My initial plan for this post was to find other snack mix recipes and include them, but I couldn’t find any. I know that modern party mix recipes were not published until the early 1950s, but I had assumed I could find something similar. Do you know of a snack mix that was commonly eaten in the first half of the 1940s? Let me know if you do, and I’ll add it here.

Cheese Appetizers
- 2 tbsp butter
- 1/2 tsp Worcestershire sauce
- 1 tsp salt
- dash of cayenne
- 3 c bite-sized whole wheat cereal
- 3/4 c grated American or Parmesan cheese
Melt butter. Add Worcestershire sauce, salt, cayenne, and cereal. Sprinkle mixture with cheese and toss gently until cereal is coated.
Results
I used Wheat Chex and grated Parmesan cheese. With the ingredients measured as listed above, the mixture tastes like salty Parmesan cheese. If you like Parmesan cheese, this isn’t a bad thing, but it definitely needs something else to work as an appetizer today.

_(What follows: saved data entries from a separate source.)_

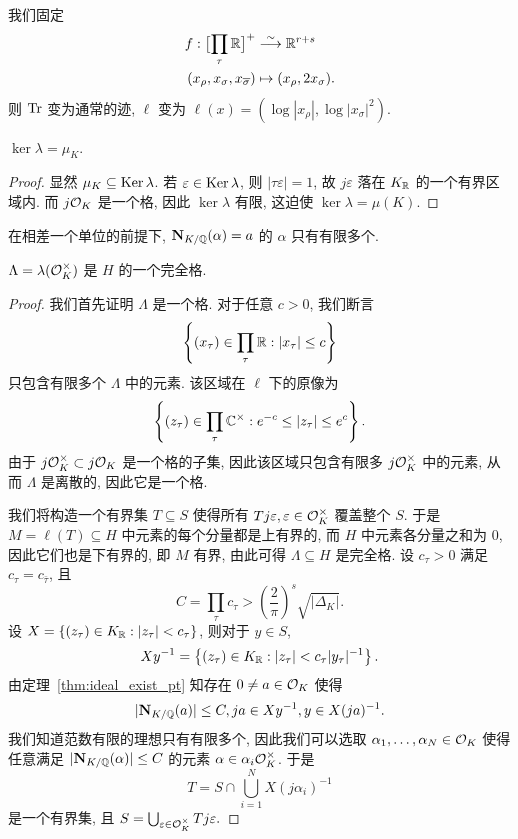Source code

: 我们固定
  \[\begin{split}
f:\bigl[\prod_\tau {\mathbb{R}}\bigr]^+&\stackrel{\sim}{\longrightarrow} {\mathbb{R}}^{r+s}\\
(x_\rho,x_\sigma,x_{\overline \sigma})&\mapsto (x_\rho,2x_\sigma).
\end{split}\]
则 ${\mathrm{Tr}}$ 变为通常的迹, $\ell$ 变为 $\ell(x)=(\log|x_\rho|,\log|x_\sigma|^2).$

\begin{proposition}{}{}
$\ker\lambda=\mu_K$.
\end{proposition}
\begin{proof}
显然 $\mu_K\subseteq {\mathrm{Ker}\,}\lambda$. 若 $\varepsilon\in{\mathrm{Ker}\,}\lambda$, 则 $|\tau \varepsilon|=1$, 故 $j\varepsilon$ 落在 $K_{\mathbb{R}}$ 的一个有界区域内. 而 $j{\mathcal{O}}_K$ 是一个格, 因此 $\ker\lambda$ 有限, 这迫使 $\ker\lambda=\mu(K)$.
\end{proof}

\begin{exercise}
在相差一个单位的前提下, ${\mathbf{N}}_{K/{\mathbb{Q}}}(\alpha)=a$ 的 $\alpha$ 只有有限多个.
\end{exercise}

\begin{theorem}{}{}
$\Lambda=\lambda({\mathcal{O}}_K^\times)$ 是 $H$ 的一个完全格.
\end{theorem}
\begin{proof}
我们首先证明 $\Lambda$ 是一个格. 对于任意 $c>0$, 我们断言 
  \[\left\{(x_\tau)\in\prod_\tau {\mathbb{R}}: |x_\tau|\le c\right\}\]
只包含有限多个 $\Lambda$ 中的元素. 该区域在 $\ell$ 下的原像为
  \[\left\{(z_\tau)\in\prod_\tau{\mathbb{C}}^\times: e^{-c}\le |z_\tau|\le e^c\right\}.\]
由于 $j{\mathcal{O}}_K^\times\subset j{\mathcal{O}}_K$ 是一个格的子集, 因此该区域只包含有限多 $j{\mathcal{O}}_K^\times$ 中的元素, 从而 $\Lambda$ 是离散的, 因此它是一个格.

我们将构造一个有界集 $T\subseteq S$ 使得所有 $Tj\varepsilon,\varepsilon\in {\mathcal{O}}_K^\times$ 覆盖整个 $S$. 于是 $M=\ell(T)\subseteq H$ 中元素的每个分量都是上有界的, 而 $H$ 中元素各分量之和为 $0$, 因此它们也是下有界的, 即 $M$ 有界, 由此可得 $\Lambda\subseteq H$ 是完全格. 设 $c_\tau>0$ 满足 $c_\tau=c_{\bar\tau}$, 且
  \[C=\prod_\tau c_\tau>\left(\frac{2}{\pi}\right)^s\sqrt{|\Delta_K|}.\]
设 $X=\left\{(z_\tau)\in K_{\mathbb{R}}: |z_\tau|<c_\tau\right\}$, 则对于 $y\in S$,
  \[Xy^{-1}=\left\{(z_\tau)\in K_{\mathbb{R}}: |z_\tau|<c_\tau|y_\tau|^{-1}\right\}.\]
由定理~\ref{thm:ideal_exist_pt} 知存在 $0\neq a\in{\mathcal{O}}_K$ 使得 
  \[|{\mathbf{N}}_{K/{\mathbb{Q}}}(a)|\le C, ja\in Xy^{-1}, y\in X(ja)^{-1}.\]
我们知道范数有限的理想只有有限多个, 因此我们可以选取 $\alpha_1,\dots,\alpha_N\in{\mathcal{O}}_K$ 使得任意满足 $|{\mathbf{N}}_{K/{\mathbb{Q}}}(\alpha)|\le C$ 的元素 $\alpha\in \alpha_i {\mathcal{O}}_K^\times$. 于是
  \[T=S\cap \bigcup_{i=1}^N X(j \alpha_i)^{-1}\]
是一个有界集, 且 $S=\bigcup_{\varepsilon\in{\mathcal{O}}_K^\times} Tj\varepsilon.$
\end{proof}

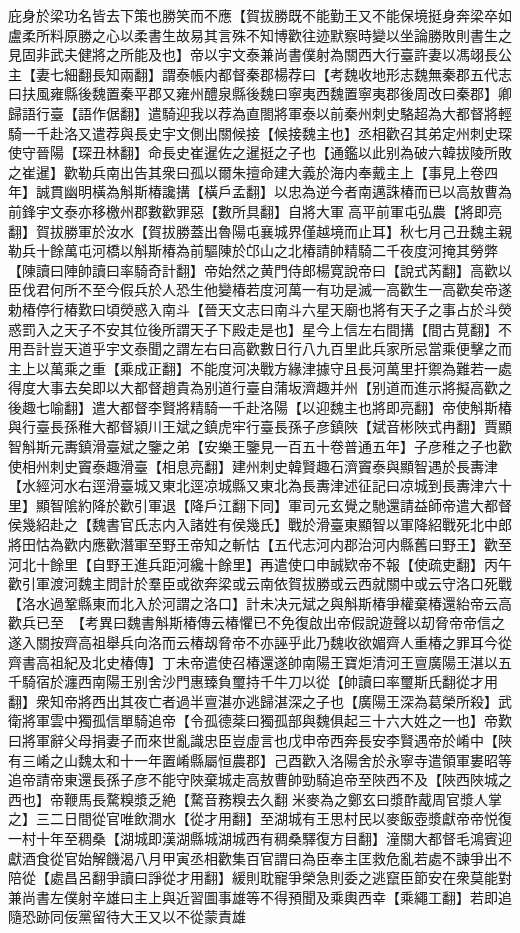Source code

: 庇身於梁功名皆去下策也勝笑而不應【賀拔勝既不能勤王又不能保境挺身奔梁卒如盧柔所料原勝之心以柔書生故易其言殊不知博歡往迹默察時變以坐論勝敗則書生之見固非武夫健將之所能及也】帝以宇文泰兼尚書僕射為關西大行臺許妻以馮翊長公主【妻七細翻長知兩翻】謂泰帳内都督秦郡楊荐曰【考魏收地形志魏無秦郡五代志曰扶風雍縣後魏置秦平郡又雍州醴泉縣後魏曰寧夷西魏置寧夷郡後周改曰秦郡】卿歸語行臺【語作倨翻】遣騎迎我以荐為直閤將軍泰以前秦州刺史駱超為大都督將輕騎一千赴洛又遣荐與長史宇文側出關候接【候接魏主也】丞相歡召其弟定州刺史琛使守晉陽【琛丑林翻】命長史崔暹佐之暹挺之子也【通鑑以此别為破六韓拔陵所敗之崔暹】歡勒兵南出告其衆曰孤以爾朱擅命建大義於海内奉戴主上【事見上卷四年】誠貫幽明橫為斛斯椿讒搆【橫戶孟翻】以忠為逆今者南邁誅椿而已以高敖曹為前鋒宇文泰亦移檄州郡數歡罪惡【數所具翻】自將大軍高平前軍屯弘農【將即亮翻】賀拔勝軍於汝水【賀拔勝蓋出魯陽屯襄城界僅越境而止耳】秋七月己丑魏主親勒兵十餘萬屯河橋以斛斯椿為前驅陳於邙山之北椿請帥精騎二千夜度河掩其勞弊【陳讀曰陣帥讀曰率騎奇計翻】帝始然之黄門侍郎楊寛說帝曰【說式芮翻】高歡以臣伐君何所不至今假兵於人恐生他變椿若度河萬一有功是滅一高歡生一高歡矣帝遂勅椿停行椿歎曰頃熒惑入南斗【晉天文志曰南斗六星天廟也將有天子之事占於斗熒惑罰入之天子不安其位後所謂天子下殿走是也】星今上信左右間搆【間古莧翻】不用吾計豈天道乎宇文泰聞之謂左右曰高歡數日行八九百里此兵家所忌當乘便擊之而主上以萬乘之重【乘成正翻】不能度河决戰方緣津據守且長河萬里扞禦為難若一處得度大事去矣即以大都督趙貴為别道行臺自蒲坂濟趣并州【别道而進示將擬高歡之後趣七喻翻】遣大都督李賢將精騎一千赴洛陽【以迎魏主也將即亮翻】帝使斛斯椿與行臺長孫稚大都督潁川王斌之鎮虎牢行臺長孫子彦鎮陜【斌音彬陜式冉翻】賈顯智斛斯元夀鎮滑臺斌之鑒之弟【安樂王鑒見一百五十卷普通五年】子彦稚之子也歡使相州刺史竇泰趣滑臺【相息亮翻】建州刺史韓賢趣石濟竇泰與顯智遇於長夀津【水經河水右逕滑臺城又東北逕凉城縣又東北為長夀津述征記曰凉城到長夀津六十里】顯智隂約降於歡引軍退【降戶江翻下同】軍司元玄覺之馳還請益師帝遣大都督侯幾紹赴之【魏書官氏志内入諸姓有侯幾氏】戰於滑臺東顯智以軍降紹戰死北中郎將田怙為歡内應歡潛軍至野王帝知之斬怙【五代志河内郡治河内縣舊曰野王】歡至河北十餘里【自野王進兵距河纔十餘里】再遣使口申誠欵帝不報【使疏吏翻】丙午歡引軍渡河魏主問計於羣臣或欲奔梁或云南依賀拔勝或云西就關中或云守洛口死戰【洛水過鞏縣東而北入於河謂之洛口】計未决元斌之與斛斯椿爭權棄椿還紿帝云高歡兵已至　【考異曰魏書斛斯椿傳云椿懼已不免復啟出帝假說遊聲以刧脅帝帝信之遂入關按齊高祖舉兵向洛而云椿刼脅帝不亦誣乎此乃魏收欲媚齊人重椿之罪耳今從齊書高祖紀及北史椿傳】丁未帝遣使召椿還遂帥南陽王寶炬清河王亶廣陽王湛以五千騎宿於瀍西南陽王别舍沙門惠臻負璽持千牛刀以從【帥讀曰率璽斯氏翻從才用翻】衆知帝將西出其夜亡者過半亶湛亦逃歸湛深之子也【廣陽王深為葛榮所殺】武衛將軍雲中獨孤信單騎追帝【令孤德棻曰獨孤部與魏俱起三十六大姓之一也】帝歎曰將軍辭父母捐妻子而來世亂識忠臣豈虛言也戊申帝西奔長安李賢遇帝於崤中【陜有三崤之山魏太和十一年置崤縣屬恒農郡】己酉歡入洛陽舍於永寧寺遣領軍婁昭等追帝請帝東還長孫子彦不能守陜棄城走高敖曹帥勁騎追帝至陜西不及【陜西陜城之西也】帝鞭馬長騖糗漿乏絶【騖音務糗去久翻米麥為之鄭玄曰漿酢酨周官漿人掌之】三二日間從官唯飲澗水【從才用翻】至湖城有王思村民以麥飯壺漿獻帝帝悦復一村十年至稠桑【湖城即漢湖縣城湖城西有稠桑驛復方目翻】潼關大都督毛鴻賓迎獻酒食從官始解饑渴八月甲寅丞相歡集百官謂曰為臣奉主匡救危亂若處不諫爭出不陪從【處昌呂翻爭讀曰諍從才用翻】緩則耽寵爭榮急則委之逃竄臣節安在衆莫能對兼尚書左僕射辛雄曰主上與近習圖事雄等不得預聞及乘輿西幸【乘繩工翻】若即追隨恐跡同佞黨留待大王又以不從蒙責雄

First, I would cut the amount of salt in half. I’d add more cayenne because a dash doesn’t offer much flavor in this recipe. I added more Worcestershire sauce and it helped a bit, but this mixture could use some outside help. I’d add things like pretzels and breadsticks for variety.
I think these cheese appetizers would be great as croutons in a salad. You could crush them and use them for breading in a chicken dish. If you like crackers in your tomato or potato soup, tossing a few of these in your bowl would add nice flavor and texture. I think I am going to use the remaining mix I have to make a movie night party mix.
Let me know if your family has a snack mix recipe that’s been passed down. Is it similar to this one, or more like the mix we think of today when eating a snack mix? Can you think of other uses for this recipe? How would you serve it?